A cost and benefit analysis, therefore, is not required.
Regulatory Flexibility Act
Because no notice of proposed rulemaking is required, the
provisions of the Regulatory Flexibility Act, 5 U.S.C. 601 et seq., do
not apply.
Paperwork Reduction Act
The collection of information requirements contained in this Final
Rule has been reviewed and approved previously by the Office of
Management and Budget (OMB) for review in accordance with the Paperwork
Reduction Act (under OMB control number 1505-0063).
Drafting Information
The principal author of this document is the Financial Crimes
Enforcement Network's Office of Financial Enforcement.
List of Subjects in 31 CFR Part 103
Authority delegations (Government agencies), Banks and banking,
Currency, Foreign banking, Investigations, Law enforcement, Reporting
and recordkeeping requirements, Taxes.
Amendment
For the reasons set forth above in the preamble, the Final Rule
published in the Federal Register of March 12, 1993 (58 FR 13538-
13550), amending 31 CFR Part 103, is further amended, effective
December 1, 1994, as set forth below:
PART 103--FINANCIAL RECORDKEEPING AND REPORTING OF CURRENCY AND
FOREIGN TRANSACTIONS
1. The authority citation for Part 103 continues to read as
follows:
Authority: Pub. L. No. 91-508, Title I, 84 Stat. 1114 (12 U.S.C.

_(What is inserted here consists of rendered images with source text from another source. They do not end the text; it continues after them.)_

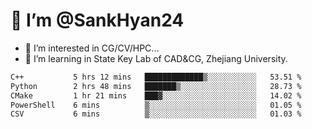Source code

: # 👋 I’m @SankHyan24

- 👀 I’m interested in CG/CV/HPC...
- 🌱 I’m learning in State Key Lab of CAD&CG, Zhejiang University.

<!---
SankHyan24/SankHyan24 is a ✨ special ✨ repository because its `README.md` (this file) appears on your GitHub profile.
You can click the Preview link to take a look at your changes.
--->
<!--START_SECTION:waka-->

```txt
C++           5 hrs 12 mins   █████████████▒░░░░░░░░░░░   53.51 %
Python        2 hrs 48 mins   ███████▒░░░░░░░░░░░░░░░░░   28.73 %
CMake         1 hr 21 mins    ███▓░░░░░░░░░░░░░░░░░░░░░   14.02 %
PowerShell    6 mins          ▒░░░░░░░░░░░░░░░░░░░░░░░░   01.05 %
CSV           6 mins          ▒░░░░░░░░░░░░░░░░░░░░░░░░   01.03 %
```

<!--END_SECTION:waka-->
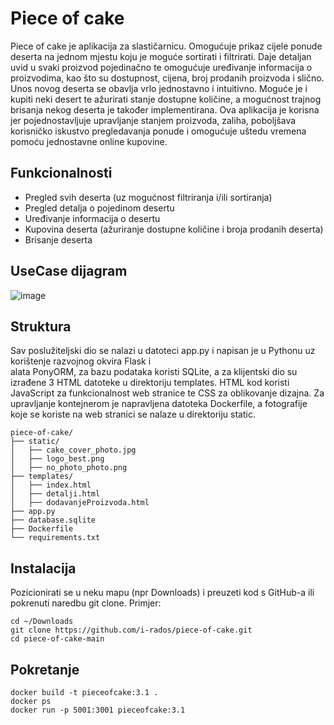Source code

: # Piece of cake
Piece of cake je aplikacija za slastičarnicu. Omogućuje prikaz cijele ponude deserta na jednom mjestu 
koju je moguće sortirati i filtrirati. Daje detaljan uvid u svaki proizvod pojedinačno te omogućuje uređivanje informacija
o proizvodima, kao što su dostupnost, cijena, broj prodanih proizvoda i slično. Unos novog deserta se obavlja vrlo
jednostavno i intuitivno. Moguće je i kupiti neki desert te ažurirati stanje dostupne količine, a mogućnost trajnog brisanja 
nekog deserta je također implementirana. Ova aplikacija je korisna jer pojednostavljuje upravljanje stanjem proizvoda,
zaliha, poboljšava korisničko iskustvo pregledavanja ponude i omogućuje uštedu vremena pomoću jednostavne online kupovine.
## Funkcionalnosti
- Pregled svih deserta (uz mogućnost filtriranja i/ili sortiranja)
- Pregled detalja o pojedinom desertu
- Uređivanje informacija o desertu
- Kupovina deserta (ažuriranje dostupne količine i broja prodanih deserta)
- Brisanje deserta
## UseCase dijagram
![image](https://github.com/i-rados/piece-of-cake/assets/166507783/e2faa580-2273-4a13-944d-7c52a56429a0)
## Struktura
Sav poslužiteljski dio se nalazi u datoteci app.py i napisan je u Pythonu uz korištenje razvojnog okvira Flask i  
alata PonyORM, za bazu podataka koristi SQLite, a za klijentski dio su izrađene 3 HTML datoteke u 
direktoriju templates. HTML kod koristi JavaScript za funkcionalnost web stranice te CSS za oblikovanje dizajna.
Za upravljanje kontejnerom je napravljena datoteka Dockerfile, a fotografije koje se koriste na web stranici se
nalaze u direktoriju static.

```plaintext
piece-of-cake/
├── static/
│   ├── cake_cover_photo.jpg
│   ├── logo_best.png
│   ├── no_photo_photo.png
├── templates/
│   ├── index.html
│   ├── detalji.html
│   ├── dodavanjeProizvoda.html
├── app.py
├── database.sqlite
├── Dockerfile
└── requirements.txt
```
## Instalacija
Pozicionirati se u neku mapu (npr Downloads) i preuzeti kod s GitHub-a ili pokrenuti naredbu git clone.
Primjer:
```plaintext
cd ~/Downloads
git clone https://github.com/i-rados/piece-of-cake.git
cd piece-of-cake-main
```

## Pokretanje
```
docker build -t pieceofcake:3.1 .
docker ps
docker run -p 5001:3001 pieceofcake:3.1
```
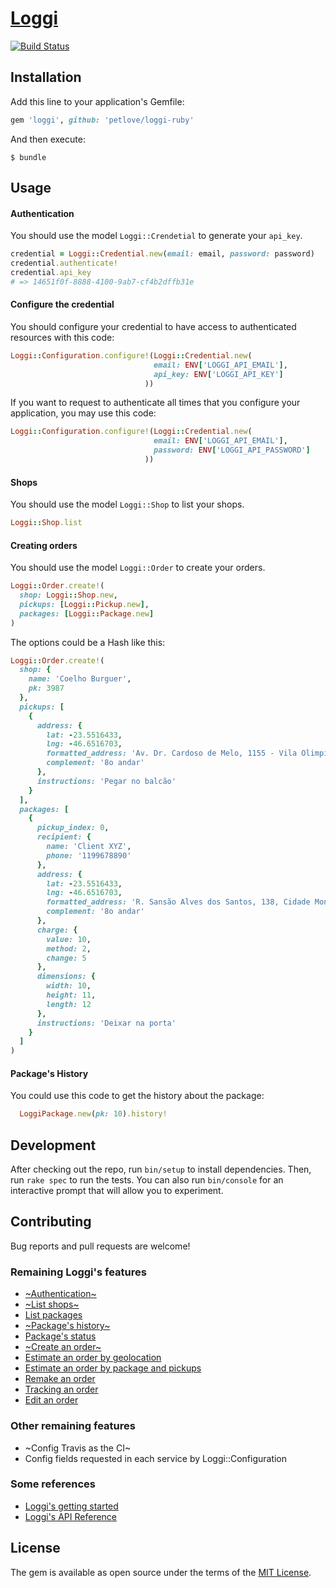 # [Loggi](https://github.com/petlove/loggi-ruby)

[![Build Status](https://travis-ci.org/petlove/loggi-ruby.svg?branch=master)](https://travis-ci.org/petlove/loggi-ruby)

## Installation

Add this line to your application's Gemfile:

```ruby
gem 'loggi', github: 'petlove/loggi-ruby'
```

And then execute:

    $ bundle

## Usage

#### Authentication
You should use the model `Loggi::Crendetial` to generate your `api_key`.
```ruby
credential = Loggi::Credential.new(email: email, password: password)
credential.authenticate!
credential.api_key
# => 14651f0f-8888-4100-9ab7-cf4b2dffb31e
```

#### Configure the credential
You should configure your credential to have access to authenticated resources with this code:
```ruby
Loggi::Configuration.configure!(Loggi::Credential.new(
                                email: ENV['LOGGI_API_EMAIL'],
                                api_key: ENV['LOGGI_API_KEY']
                              ))
```

If you want to request to authenticate all times that you configure your application, you may use this code:
```ruby
Loggi::Configuration.configure!(Loggi::Credential.new(
                                email: ENV['LOGGI_API_EMAIL'],
                                password: ENV['LOGGI_API_PASSWORD']
                              ))
```

#### Shops
You should use the model `Loggi::Shop` to list your shops.
```ruby
Loggi::Shop.list
```

#### Creating orders
You should use the model `Loggi::Order` to create your orders.
```ruby
Loggi::Order.create!(
  shop: Loggi::Shop.new,
  pickups: [Loggi::Pickup.new],
  packages: [Loggi::Package.new]
)
```

The options could be a Hash like this:
```ruby
Loggi::Order.create!(
  shop: {
    name: 'Coelho Burguer',
    pk: 3987
  },
  pickups: [
    {
      address: {
        lat: -23.5516433,
        lng: -46.6516703,
        formatted_address: 'Av. Dr. Cardoso de Melo, 1155 - Vila Olimpia, São Paulo - SP, 04548-004, Brazil',
        complement: '8o andar'
      },
      instructions: 'Pegar no balcão'
    }
  ],
  packages: [
    {
      pickup_index: 0,
      recipient: {
        name: 'Client XYZ',
        phone: '1199678890'
      },
      address: {
        lat: -23.5516433,
        lng: -46.6516703,
        formatted_address: 'R. Sansão Alves dos Santos, 138, Cidade Monções São Paulo - SP Brasil',
        complement: '8o andar'
      },
      charge: {
        value: 10,
        method: 2,
        change: 5
      },
      dimensions: {
        width: 10,
        height: 11,
        length: 12
      },
      instructions: 'Deixar na porta'
    }
  ]
)
```

#### Package's History
You could use this code to get the history about the package:
```ruby
  LoggiPackage.new(pk: 10).history!
```

## Development

After checking out the repo, run `bin/setup` to install dependencies. Then, run `rake spec` to run the tests. You can also run `bin/console` for an interactive prompt that will allow you to experiment.

## Contributing

Bug reports and pull requests are welcome!

### Remaining Loggi's features
- [~Authentication~](https://docs.api.loggi.com/reference/autorizacao#consultar-api-key)
- [~List shops~](https://docs.api.loggi.com/reference/lojas#listagem-de-lojas)
- [List packages](https://docs.api.loggi.com/reference/pacotes#listagem-de-pacotes)
- [~Package's history~](https://docs.api.loggi.com/reference/pacotes#historico-de-pacote)
- [Package's status](https://docs.api.loggi.com/reference/pacotes#status-dos-pacotes)
- [~Create an order~](https://docs.api.loggi.com/reference/pedidos#criacao-de-pedido)
- [Estimate an order by geolocation](https://docs.api.loggi.com/reference/pedidos#estimar-precos-de-pedido)
- [Estimate an order by package and pickups](https://docs.api.loggi.com/reference/pedidos#estimativa-com-endereco)
- [Remake an order](https://docs.api.loggi.com/reference/pedidos#refazer-um-pedido)
- [Tracking an order](https://docs.api.loggi.com/reference/pedidos#buscar-um-pedido)
- [Edit an order](https://docs.api.loggi.com/reference/pedidos#edi%C3%A7%C3%A3o-de-pedido)

### Other remaining features
- ~Config Travis as the CI~
- Config fields requested in each service by Loggi::Configuration

### Some references
- [Loggi's getting started](https://docs.api.loggi.com/docs/getting-started)
- [Loggi's API Reference](https://docs.api.loggi.com/reference/autorizacao)

## License

The gem is available as open source under the terms of the [MIT License](https://opensource.org/licenses/MIT).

1829b, 1951-1959); 31 U.S.C. 5311-5329.
2. Section 103.22 is amended by removing paragraph (a)(2)(iv) and
revising paragraph (a)(2)(iii) to read as follows:
Sec. 103.22 Reports of currency transactions.
* * * * *
(a) * * *
(2) * * *
(iii) Multiple currency transactions shall be treated as a single
transaction if the casino has knowledge that they are by or on behalf
of any person and result in either cash in or cash out totalling more
than $10,000 during any gaming day. For purposes of this paragraph
(a)(2), a casino shall be deemed to have the knowledge described in the
preceding sentence, if: any sole proprietor, partner, officer,
director, or employee of the casino, acting within the scope of his or
her employment, has knowledge that such multiple currency transactions
have occurred, including knowledge from examining the books, records,
logs, information retained on magnetic disk, tape or other machine-
readable media, or in any manual system, and similar documents and
information, which the casino maintains pursuant to any law or
regulation or within the ordinary course of its business, and which
contain information that such multiple currency transactions have
occurred.
* * * * *
3. Amendatory Instructions 4, 5, 6, 7, 11, 12, 13, 16, 17, and 18
are withdrawn.
Sec. 103.36 [Amended]
4. Section 103.36(a) is amended by removing ``103.28(a)'' which
appears twice in the fourth sentence and adding ``103.28'' in both
places.
5. Section 103.36, paragraphs (b)(11) and (b)(12) are redesignated
as paragraphs (b)(9) and (b)(10).
6. Section 103.54 is amended by revising paragraph (a)(2)(iii) to
read as follows:
Sec. 103.54 Special rules for casinos.
* * * * *
(a) * * *
(2) * * *
(iii) Training of casino personnel, including training in the
identification of unusual or suspicious transactions, to the extent
that the reporting of such transactions is hereafter required by this
part, by other applicable law or regulation, or by the casino's own
administrative and compliance policies;
* * * * *
7. Section 103.54 is further amended by revising paragraph
(a)(2)(v)(B) to read as follows:
Sec. 103.54 Special rules for casinos.
* * * * *
(a) * * *
(2) * * *
(v) * * *
(B) When required by this part, the occurrence of usual or
suspicious transactions; and
* * * * *
8. Section 103.54 is further amended by removing paragraphs (b) and
(d) and redesignating paragraph (c) as paragraph (b).
Dated: November 28, 1994.
Stanley E. Morris,
Director, Financial Crimes Enforcement Network.